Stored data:
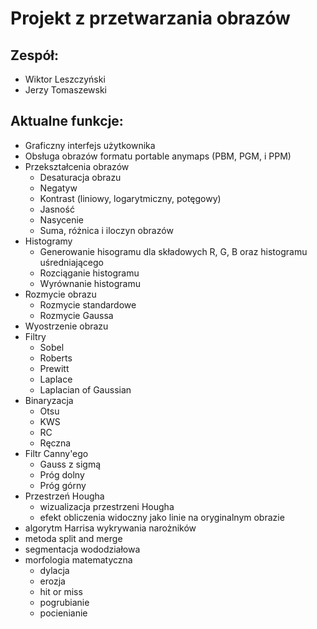 Projekt z przetwarzania obrazów
====

Zespół:
----
- Wiktor Leszczyński
- Jerzy Tomaszewski

Aktualne funkcje:
----
- Graficzny interfejs użytkownika
- Obsługa obrazów formatu portable anymaps (PBM, PGM, i PPM)
- Przekształcenia obrazów
  - Desaturacja obrazu
  - Negatyw
  - Kontrast (liniowy, logarytmiczny, potęgowy)
  - Jasność
  - Nasycenie
  - Suma, różnica i iloczyn obrazów
- Histogramy
  - Generowanie hisogramu dla składowych R, G, B oraz histogramu uśredniającego
  - Rozciąganie histogramu
  - Wyrównanie histogramu
- Rozmycie obrazu
  - Rozmycie standardowe
  - Rozmycie Gaussa
- Wyostrzenie obrazu
- Filtry
  - Sobel
  - Roberts
  - Prewitt
  - Laplace
  - Laplacian of Gaussian
- Binaryzacja
  - Otsu
  - KWS
  - RC
  - Ręczna
- Filtr Canny'ego
  - Gauss z sigmą
  - Próg dolny
  - Próg górny
- Przestrzeń Hougha
  - wizualizacja przestrzeni Hougha
  - efekt obliczenia widoczny jako linie na oryginalnym obrazie
- algorytm Harrisa wykrywania narożników
- metoda split and merge
- segmentacja wododziałowa
- morfologia matematyczna
  - dylacja
  - erozja
  - hit or miss
  - pogrubianie
  - pocienianie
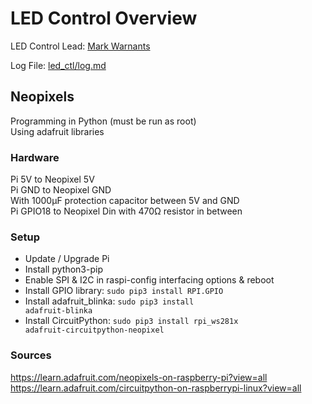 # LED Control Overview
LED Control Lead: [Mark Warnants](http://github.com/markwarnants)

Log File: [led_ctl/log.md](log.md)

## Neopixels
Programming in Python (must be run as root)    
Using adafruit libraries    

### Hardware
Pi 5V to Neopixel 5V    
Pi GND to Neopixel GND    
With 1000µF protection capacitor between 5V and GND    
Pi GPIO18 to Neopixel Din with 470Ω resistor in between    

### Setup
- Update / Upgrade Pi
- Install python3-pip
- Enable SPI & I2C in raspi-config interfacing options & reboot
- Install GPIO library: <code>sudo pip3 install RPI.GPIO</code>
- Install adafruit_blinka: <code>sudo pip3 install adafruit-blinka</code>
- Install CircuitPython: <code>sudo pip3 install rpi_ws281x adafruit-circuitpython-neopixel</code>

### Sources
<https://learn.adafruit.com/neopixels-on-raspberry-pi?view=all>    
<https://learn.adafruit.com/circuitpython-on-raspberrypi-linux?view=all>    
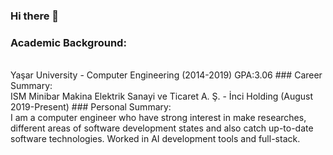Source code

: ### Hi there 👋

### Academic Background:
<br>
Yaşar University - Computer Engineering (2014-2019) GPA:3.06
### Career Summary:
<br>
ISM Minibar Makina Elektrik Sanayi ve Ticaret A. Ş. - İnci Holding (August 2019-Present)
### Personal Summary:
<br>
I am a computer engineer who have strong interest in make researches, different areas of software development states and also catch up-to-date software technologies. Worked in AI development tools and full-stack.
<br>
<!--
**furkanizmirli96/furkanizmirli96** is a ✨ _special_ ✨ repository because its `README.md` (this file) appears on your GitHub profile.

Here are some ideas to get you started:

- 🔭 I’m currently working on ...
- 🌱 I’m currently learning ...
- 👯 I’m looking to collaborate on ...
- 🤔 I’m looking for help with ...
- 💬 Ask me about ...
- 📫 How to reach me: ...
- 😄 Pronouns: ...
- ⚡ Fun fact: ...
-->

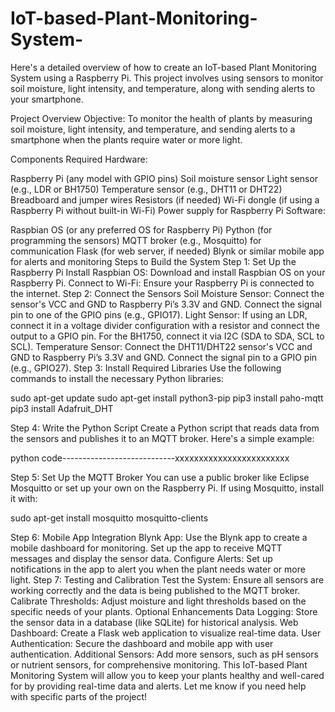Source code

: # IoT-based-Plant-Monitoring-System-

Here's a detailed overview of how to create an IoT-based Plant Monitoring System using a Raspberry Pi. This project involves using sensors to monitor soil moisture, light intensity, and temperature, along with sending alerts to your smartphone.

Project Overview
Objective: To monitor the health of plants by measuring soil moisture, light intensity, and temperature, and sending alerts to a smartphone when the plants require water or more light.

Components Required
Hardware:

Raspberry Pi (any model with GPIO pins)
Soil moisture sensor
Light sensor (e.g., LDR or BH1750)
Temperature sensor (e.g., DHT11 or DHT22)
Breadboard and jumper wires
Resistors (if needed)
Wi-Fi dongle (if using a Raspberry Pi without built-in Wi-Fi)
Power supply for Raspberry Pi
Software:

Raspbian OS (or any preferred OS for Raspberry Pi)
Python (for programming the sensors)
MQTT broker (e.g., Mosquitto) for communication
Flask (for web server, if needed)
Blynk or similar mobile app for alerts and monitoring
Steps to Build the System
Step 1: Set Up the Raspberry Pi
Install Raspbian OS: Download and install Raspbian OS on your Raspberry Pi.
Connect to Wi-Fi: Ensure your Raspberry Pi is connected to the internet.
Step 2: Connect the Sensors
Soil Moisture Sensor: Connect the sensor's VCC and GND to Raspberry Pi’s 3.3V and GND. Connect the signal pin to one of the GPIO pins (e.g., GPIO17).
Light Sensor: If using an LDR, connect it in a voltage divider configuration with a resistor and connect the output to a GPIO pin. For the BH1750, connect it via I2C (SDA to SDA, SCL to SCL).
Temperature Sensor: Connect the DHT11/DHT22 sensor's VCC and GND to Raspberry Pi’s 3.3V and GND. Connect the signal pin to a GPIO pin (e.g., GPIO27).
Step 3: Install Required Libraries
Use the following commands to install the necessary Python libraries:

sudo apt-get update
sudo apt-get install python3-pip
pip3 install paho-mqtt
pip3 install Adafruit_DHT

Step 4: Write the Python Script
Create a Python script that reads data from the sensors and publishes it to an MQTT broker. Here's a simple example:

python code----------------------------xxxxxxxxxxxxxxxxxxxxxxxx

Step 5: Set Up the MQTT Broker
You can use a public broker like Eclipse Mosquitto or set up your own on the Raspberry Pi. If using Mosquitto, install it with:

sudo apt-get install mosquitto mosquitto-clients

Step 6: Mobile App Integration
Blynk App: Use the Blynk app to create a mobile dashboard for monitoring. Set up the app to receive MQTT messages and display the sensor data.
Configure Alerts: Set up notifications in the app to alert you when the plant needs water or more light.
Step 7: Testing and Calibration
Test the System: Ensure all sensors are working correctly and the data is being published to the MQTT broker.
Calibrate Thresholds: Adjust moisture and light thresholds based on the specific needs of your plants.
Optional Enhancements
Data Logging: Store the sensor data in a database (like SQLite) for historical analysis.
Web Dashboard: Create a Flask web application to visualize real-time data.
User Authentication: Secure the dashboard and mobile app with user authentication.
Additional Sensors: Add more sensors, such as pH sensors or nutrient sensors, for comprehensive monitoring.
This IoT-based Plant Monitoring System will allow you to keep your plants healthy and well-cared for by providing real-time data and alerts. Let me know if you need help with specific parts of the project!
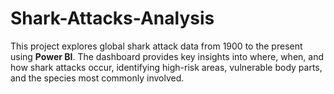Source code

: # Shark-Attacks-Analysis
This project explores global shark attack data from 1900 to the present using **Power BI**. The dashboard provides key insights into where, when, and how shark attacks occur, identifying high-risk areas, vulnerable body parts, and the species most commonly involved. 
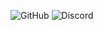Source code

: <img alt="GitHub" src="https://img.shields.io/github/license/axilirate/Fall-for-Greed?style=flat-square"> <img alt="Discord" src="https://img.shields.io/discord/819191421532897289?color=orange&label=%20&logo=Discord&logoColor=white&style=flat-square">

Exercise objective: Return every line of the preceding records in which the word "histogramu" appears.

Your response:
  - Generowanie hisogramu dla składowych R, G, B oraz histogramu uśredniającego
  - Rozciąganie histogramu
  - Wyrównanie histogramu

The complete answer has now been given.